Personal information
- Born: 26 June 1996 (age 30)

Sport
- Sport: Athletics
- Event: Hurdles

Achievements and titles
- Personal bests: 60mH: 8.08 (2026) NR 100mH: 13.09 (2025) NR

= Victoria Rausch =

Luxembourgish hurdler

Victoria Rausch (born 26 June 1996) is a Luxembourgish hurdler. A multiple-time national champion, she is the national record holder in the 60 metres hurdles and 100m hurdles.

==Biography==
A multiple-time Luxembourgish national champion, Rausch set new a new national record in the 60 metres hurdles in January 2022, breaking the record which had been set by Veronique Linster, and had stood for 26 years. The following month, she improved her own record whilst competing in Metz, France. Later that year, she also set a new national record in the 100m hurdles that year, with a time of 13.24 seconds.

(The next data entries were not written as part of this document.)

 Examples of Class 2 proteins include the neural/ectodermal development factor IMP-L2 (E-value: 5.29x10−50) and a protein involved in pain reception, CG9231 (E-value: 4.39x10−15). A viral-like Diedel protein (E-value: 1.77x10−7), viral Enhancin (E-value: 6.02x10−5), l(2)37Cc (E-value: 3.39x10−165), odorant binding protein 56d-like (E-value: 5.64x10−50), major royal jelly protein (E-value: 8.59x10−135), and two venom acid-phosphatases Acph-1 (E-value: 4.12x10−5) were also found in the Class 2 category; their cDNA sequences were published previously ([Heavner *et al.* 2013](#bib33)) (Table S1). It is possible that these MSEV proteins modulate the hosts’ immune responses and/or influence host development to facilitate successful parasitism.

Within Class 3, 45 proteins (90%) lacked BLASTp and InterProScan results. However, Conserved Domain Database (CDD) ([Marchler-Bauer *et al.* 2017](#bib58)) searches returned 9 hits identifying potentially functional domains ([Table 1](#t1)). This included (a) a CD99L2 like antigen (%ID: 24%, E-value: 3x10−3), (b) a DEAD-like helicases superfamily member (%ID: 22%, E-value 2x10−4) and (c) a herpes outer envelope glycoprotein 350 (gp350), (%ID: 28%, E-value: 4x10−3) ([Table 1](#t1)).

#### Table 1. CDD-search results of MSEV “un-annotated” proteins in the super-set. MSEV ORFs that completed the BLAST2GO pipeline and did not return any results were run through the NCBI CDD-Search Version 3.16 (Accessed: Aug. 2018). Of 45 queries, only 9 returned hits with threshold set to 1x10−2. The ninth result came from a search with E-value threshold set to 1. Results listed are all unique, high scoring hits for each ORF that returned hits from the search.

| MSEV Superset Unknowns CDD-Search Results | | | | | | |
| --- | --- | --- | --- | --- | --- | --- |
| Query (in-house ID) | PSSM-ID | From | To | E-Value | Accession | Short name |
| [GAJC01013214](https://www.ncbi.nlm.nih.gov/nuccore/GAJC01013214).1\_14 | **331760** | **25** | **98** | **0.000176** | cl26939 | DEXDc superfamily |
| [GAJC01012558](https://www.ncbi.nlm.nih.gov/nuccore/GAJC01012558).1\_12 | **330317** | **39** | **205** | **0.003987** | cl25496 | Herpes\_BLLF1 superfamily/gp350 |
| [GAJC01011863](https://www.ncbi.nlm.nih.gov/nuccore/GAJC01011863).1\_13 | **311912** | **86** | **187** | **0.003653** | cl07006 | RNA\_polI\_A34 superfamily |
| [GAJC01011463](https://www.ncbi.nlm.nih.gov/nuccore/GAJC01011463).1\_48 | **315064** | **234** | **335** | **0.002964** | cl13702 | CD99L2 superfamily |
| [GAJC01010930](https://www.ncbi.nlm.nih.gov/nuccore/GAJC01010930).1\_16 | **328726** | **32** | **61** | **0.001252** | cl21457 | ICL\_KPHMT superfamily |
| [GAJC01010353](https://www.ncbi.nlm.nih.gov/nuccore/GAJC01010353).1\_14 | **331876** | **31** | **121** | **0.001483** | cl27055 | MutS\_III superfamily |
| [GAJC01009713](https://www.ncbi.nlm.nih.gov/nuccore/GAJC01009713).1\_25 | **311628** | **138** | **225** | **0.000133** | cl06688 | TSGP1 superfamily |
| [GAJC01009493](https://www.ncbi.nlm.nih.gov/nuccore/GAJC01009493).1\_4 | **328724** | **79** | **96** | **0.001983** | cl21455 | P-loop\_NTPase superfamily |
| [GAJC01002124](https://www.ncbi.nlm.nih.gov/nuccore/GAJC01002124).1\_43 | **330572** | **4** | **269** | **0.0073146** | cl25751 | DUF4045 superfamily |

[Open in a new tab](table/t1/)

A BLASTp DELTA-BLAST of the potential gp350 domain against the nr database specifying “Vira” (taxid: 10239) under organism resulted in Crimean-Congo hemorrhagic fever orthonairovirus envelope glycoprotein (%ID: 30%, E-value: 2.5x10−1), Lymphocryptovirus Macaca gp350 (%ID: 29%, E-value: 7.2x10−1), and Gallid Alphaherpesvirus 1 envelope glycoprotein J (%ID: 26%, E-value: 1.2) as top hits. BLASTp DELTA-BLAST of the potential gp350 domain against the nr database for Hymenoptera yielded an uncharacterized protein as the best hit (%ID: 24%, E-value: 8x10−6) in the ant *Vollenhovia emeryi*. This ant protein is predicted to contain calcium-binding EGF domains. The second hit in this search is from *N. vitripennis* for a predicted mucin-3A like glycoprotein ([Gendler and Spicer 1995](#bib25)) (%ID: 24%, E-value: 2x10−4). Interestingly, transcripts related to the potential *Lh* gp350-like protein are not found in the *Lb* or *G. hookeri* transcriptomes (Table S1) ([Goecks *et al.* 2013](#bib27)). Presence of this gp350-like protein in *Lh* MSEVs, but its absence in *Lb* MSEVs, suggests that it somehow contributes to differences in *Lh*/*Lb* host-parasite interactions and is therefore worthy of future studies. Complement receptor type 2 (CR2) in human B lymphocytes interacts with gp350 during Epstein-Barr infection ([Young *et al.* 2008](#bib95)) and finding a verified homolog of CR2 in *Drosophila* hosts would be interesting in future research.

She made her senior international debut at the 2022 European Athletics Championships in Munich, reaching the semi-finals of the 100 metres hurdles.

Having won the national indoor title over 60 metre hurdles in 2023, she competed at the 2023 European Athletics Indoor Championships in Istanbul, without advancing to the final. That summer, she was a semi-finalist over 100 metres hurdles at the delayed at the 2021 Summer World University Games held in August 2023 in Chengdu, China.

Rausch won the 100 metres hurdles at the 2025 European Athletics Team Championships Third Division in Maribor, Slovenia, in June 2025, helping Luxembourg gain promotion to the Second Division. In July, Rausch set a new national record in the 100 metres hurdles of 13.09 seconds at the International Meeting in Schifflange. In August, Rausch won the women’s 100m hurdles final at the Luxembourg Athletics Championships, running 13.28 seconds into a strong headwind.

Rausch ran a Luxembourg national record in the 60m hurdles with a time of 8.08 seconds on 18 January 2026, at the CMCM Indoor Meeting in Luxembourg, a silver meeting on the 2026 World Athletics Indoor Tour. In March 2026, she ran in the 60 metres hurdles at the 2026 World Athletics Indoor Championships in Toruń, Poland.